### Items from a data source
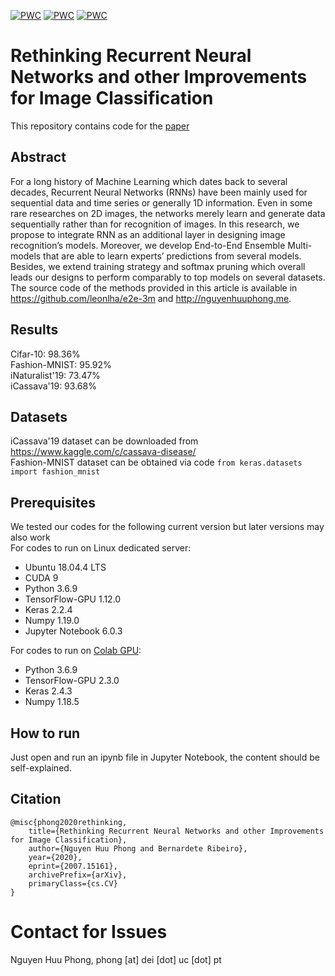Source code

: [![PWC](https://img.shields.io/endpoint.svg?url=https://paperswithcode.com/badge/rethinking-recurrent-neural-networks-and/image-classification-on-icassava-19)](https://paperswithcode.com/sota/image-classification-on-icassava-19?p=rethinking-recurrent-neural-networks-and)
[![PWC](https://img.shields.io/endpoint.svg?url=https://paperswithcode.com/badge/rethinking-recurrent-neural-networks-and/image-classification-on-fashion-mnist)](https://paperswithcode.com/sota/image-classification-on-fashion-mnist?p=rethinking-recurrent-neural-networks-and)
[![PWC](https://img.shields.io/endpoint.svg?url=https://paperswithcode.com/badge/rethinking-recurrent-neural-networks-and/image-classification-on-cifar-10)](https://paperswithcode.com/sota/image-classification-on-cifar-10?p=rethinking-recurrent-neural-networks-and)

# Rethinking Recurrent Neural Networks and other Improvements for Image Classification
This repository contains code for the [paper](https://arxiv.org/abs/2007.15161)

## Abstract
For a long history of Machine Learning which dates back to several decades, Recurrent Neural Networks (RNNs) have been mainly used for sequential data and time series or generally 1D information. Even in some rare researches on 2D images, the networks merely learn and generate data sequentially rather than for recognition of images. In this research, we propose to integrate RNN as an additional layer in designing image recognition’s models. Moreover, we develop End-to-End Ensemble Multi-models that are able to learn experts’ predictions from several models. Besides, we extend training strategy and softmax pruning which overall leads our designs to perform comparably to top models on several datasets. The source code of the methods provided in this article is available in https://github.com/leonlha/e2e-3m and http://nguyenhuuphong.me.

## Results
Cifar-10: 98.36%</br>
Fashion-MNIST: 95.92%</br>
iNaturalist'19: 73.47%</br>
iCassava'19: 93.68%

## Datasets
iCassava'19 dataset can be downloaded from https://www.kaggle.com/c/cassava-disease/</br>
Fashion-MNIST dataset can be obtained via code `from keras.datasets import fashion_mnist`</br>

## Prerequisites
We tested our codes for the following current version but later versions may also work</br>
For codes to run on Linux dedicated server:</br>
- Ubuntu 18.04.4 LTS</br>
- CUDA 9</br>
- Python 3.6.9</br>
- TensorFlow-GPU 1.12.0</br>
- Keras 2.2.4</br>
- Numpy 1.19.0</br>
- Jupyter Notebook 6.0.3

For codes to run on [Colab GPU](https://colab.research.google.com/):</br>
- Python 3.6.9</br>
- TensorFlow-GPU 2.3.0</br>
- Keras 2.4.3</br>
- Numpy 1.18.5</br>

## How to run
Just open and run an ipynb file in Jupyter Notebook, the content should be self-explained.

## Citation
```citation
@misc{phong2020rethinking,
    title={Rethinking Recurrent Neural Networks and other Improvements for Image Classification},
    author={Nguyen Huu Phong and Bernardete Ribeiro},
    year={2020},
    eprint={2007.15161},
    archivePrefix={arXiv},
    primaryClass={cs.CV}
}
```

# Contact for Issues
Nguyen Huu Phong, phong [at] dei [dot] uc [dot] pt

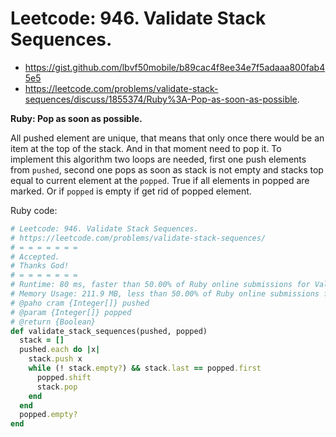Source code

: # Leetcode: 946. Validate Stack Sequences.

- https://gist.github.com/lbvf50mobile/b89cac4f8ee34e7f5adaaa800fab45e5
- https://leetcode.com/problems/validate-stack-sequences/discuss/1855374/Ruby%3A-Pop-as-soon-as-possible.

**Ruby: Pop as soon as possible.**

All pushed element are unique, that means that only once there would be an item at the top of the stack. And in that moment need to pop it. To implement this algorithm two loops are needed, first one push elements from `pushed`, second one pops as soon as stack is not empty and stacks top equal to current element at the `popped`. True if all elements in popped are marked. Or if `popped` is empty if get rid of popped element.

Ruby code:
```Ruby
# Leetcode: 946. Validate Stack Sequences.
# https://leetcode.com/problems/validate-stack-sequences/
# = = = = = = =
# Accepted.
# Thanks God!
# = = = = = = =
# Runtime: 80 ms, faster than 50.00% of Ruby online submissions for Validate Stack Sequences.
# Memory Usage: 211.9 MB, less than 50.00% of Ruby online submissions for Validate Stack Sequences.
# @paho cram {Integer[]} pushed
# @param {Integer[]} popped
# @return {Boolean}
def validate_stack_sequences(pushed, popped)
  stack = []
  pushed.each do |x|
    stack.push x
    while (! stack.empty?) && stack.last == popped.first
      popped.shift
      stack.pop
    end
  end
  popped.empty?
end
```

### Goal of the exercise
Only one stretch of the data above is needed. Restate it word for word, from the line containing "We tested our" through the line containing "- Jupyter Notebook 6.0.3", both ends included.

### Response area
We tested our codes for the following current version but later versions may also work</br>
For codes to run on Linux dedicated server:</br>
- Ubuntu 18.04.4 LTS</br>
- CUDA 9</br>
- Python 3.6.9</br>
- TensorFlow-GPU 1.12.0</br>
- Keras 2.2.4</br>
- Numpy 1.19.0</br>
- Jupyter Notebook 6.0.3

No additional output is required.